Col George B. Peploe 38th Infantry
GEORGE BATEMAN PEPLOE was born in London, England on 14 November 1900. He was the youngest of four children born to Arthur Alfred and Mary Ann Peploe. When George was two years old, his father died. This tragedy resulted in the uprooting of George, aged five, with his brother Arthur and his sisters Agnes and Edith and their relocation to the United States. George’s first memory of his new environs was Ellis Island, where a friendly guard put a chalk mark on his nose. Water Port, New York was to be his new home. George and his mother took up residence on a farm where she had gained employment as a housekeeper, and his brother and sisters went to live with uncles on adjoining farms. He considered those 14 years the happiest and most rewarding of his life.
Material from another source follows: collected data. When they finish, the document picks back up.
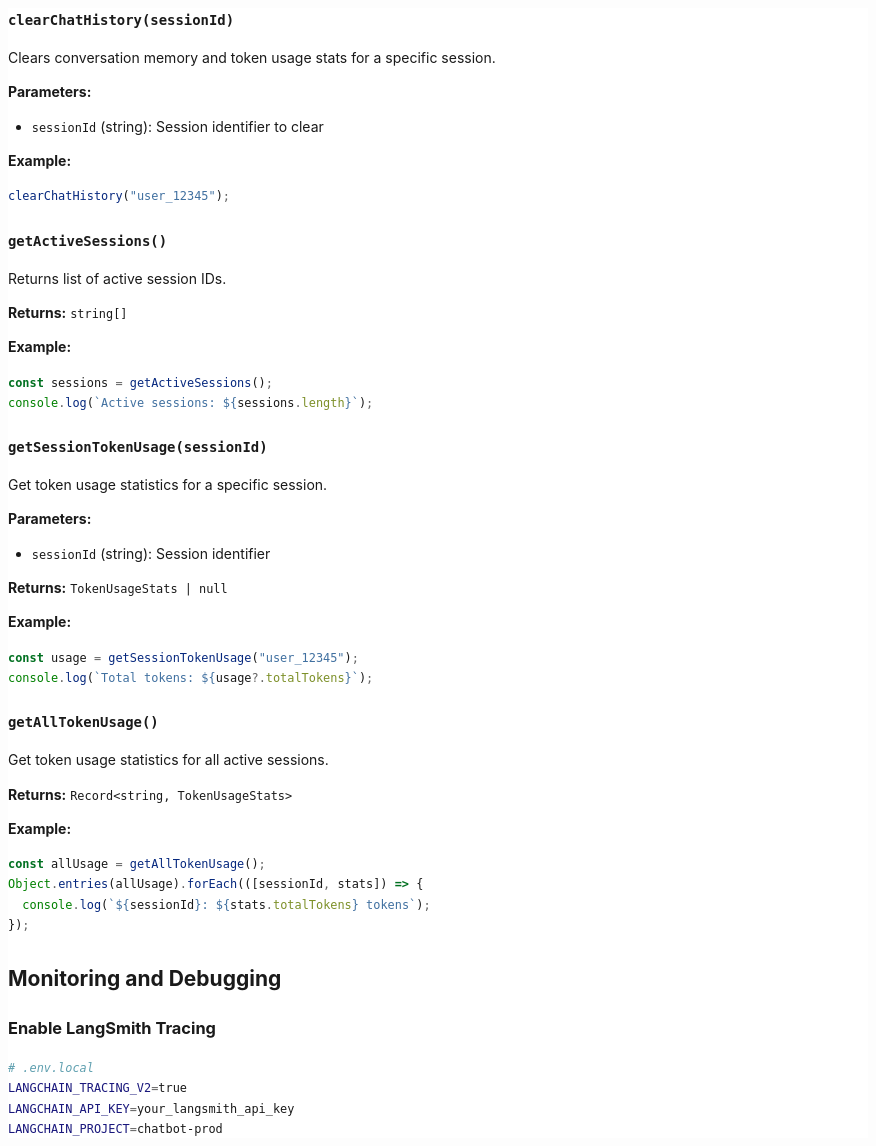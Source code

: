 ### `clearChatHistory(sessionId)`
Clears conversation memory and token usage stats for a specific session.

**Parameters:**
- `sessionId` (string): Session identifier to clear

**Example:**
```typescript
clearChatHistory("user_12345");
```

### `getActiveSessions()`
Returns list of active session IDs.

**Returns:** `string[]`

**Example:**
```typescript
const sessions = getActiveSessions();
console.log(`Active sessions: ${sessions.length}`);
```

### `getSessionTokenUsage(sessionId)`
Get token usage statistics for a specific session.

**Parameters:**
- `sessionId` (string): Session identifier

**Returns:** `TokenUsageStats | null`

**Example:**
```typescript
const usage = getSessionTokenUsage("user_12345");
console.log(`Total tokens: ${usage?.totalTokens}`);
```

### `getAllTokenUsage()`
Get token usage statistics for all active sessions.

**Returns:** `Record<string, TokenUsageStats>`

**Example:**
```typescript
const allUsage = getAllTokenUsage();
Object.entries(allUsage).forEach(([sessionId, stats]) => {
  console.log(`${sessionId}: ${stats.totalTokens} tokens`);
});
```

## Monitoring and Debugging

### Enable LangSmith Tracing
```bash
# .env.local
LANGCHAIN_TRACING_V2=true
LANGCHAIN_API_KEY=your_langsmith_api_key
LANGCHAIN_PROJECT=chatbot-prod
```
During high school, he became known as “Pep,” developed an interest in music and joined a “pick-up” band in his community. This interest in music, unaccompanied by talent, would change the course of his life. A school friend who had previously joined the Band and Field Music Detachment encouraged him to enlist. In the winter of 1919, he was accepted as a snare drummer in field music. His additional duty of company clerk placed him in daily contact with the company commander, Captain Van Deusen, who encouraged him to seek entry to the Academy through the Prep school. And so it was that a young, immigrant farm boy became a proud member of the Corps of Cadets.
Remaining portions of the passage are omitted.